Over an eight foot high wall next to the old church and graveyard sits the abandoned clergy house in Landen. The back door sits agar, drifting slightly in the wind, visible through the garden that nature has reclaimed. It seems this beautiful old structure like many others in the area has been forgotten, stripped of anything of value and discarded.
Time stands still at the old clergy house. Prayer books sit piled up as if just left after a ceremony and a richly embellished red and gold vestment lays slung over the back of a chair. A typewriter sits amidst the other belongings on the table now collecting dust, forgotten along with the house. On the fireplace is a homemade bookshelf with one particular copy slightly pulled out by a finger. Even more unusual, keys are left carefully placed on the table. It’s amazing to think that just one person lived in this large abode, some of the rooms seemed barely used and the emptiness echoed throughout.

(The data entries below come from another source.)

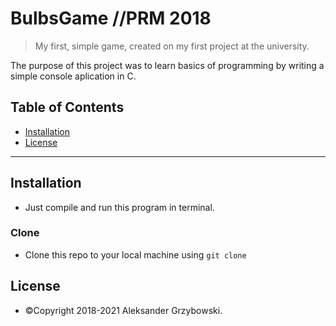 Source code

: # BulbsGame //PRM 2018
> My first, simple game, created on my first project at the university.

The purpose of this project was to learn basics of programming by writing a simple console aplication in C.

## Table of Contents

- [Installation](#installation)
- [License](#license)

---

## Installation

- Just compile and run this program in terminal.

### Clone

- Clone this repo to your local machine using `git clone`

## License

- ©Copyright 2018-2021 Aleksander Grzybowski.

I follow a lot of other urban explorers online and what most attracted me to exploring Belgium was the fact that many of these places are still very much intact along with personal belongings. This interests me greatly and for me gives the place more character and adds to its legacy.
Belgium is home to so many abandoned homes that seem to be untouched. This is due to the fact that when people inherit houses it is often too expensive to renovate them especially if they are listed buildings. The government also requires that there are residents of these houses, they cannot just be used as a holiday home, those who do not comply are issued with a hefty fine which doubles every year. With no money to repair these homes and no potential renters, they get left to fall into disrepair.
A room at the front of the house hosts some religious iconography in the form of artwork, one picture still hanging pride of place above the fireplace. The others lined up, telling a story like a picture book; a sad, abandoned art gallery.
The wind howls through the house, through the rotten floorboards and creaking stairs, we trod lightly as the floor had already given way in some places. A lonely chair sits in the bedroom alongside a candle holder.
We did not see a soul here and it looked like it had not been visited for a while. The urbexer that I went with said that not much had changed in two years except a few items were now missing.
Disclaimer: I do not claim to have ever trespassed on this property nor do I condone doing so.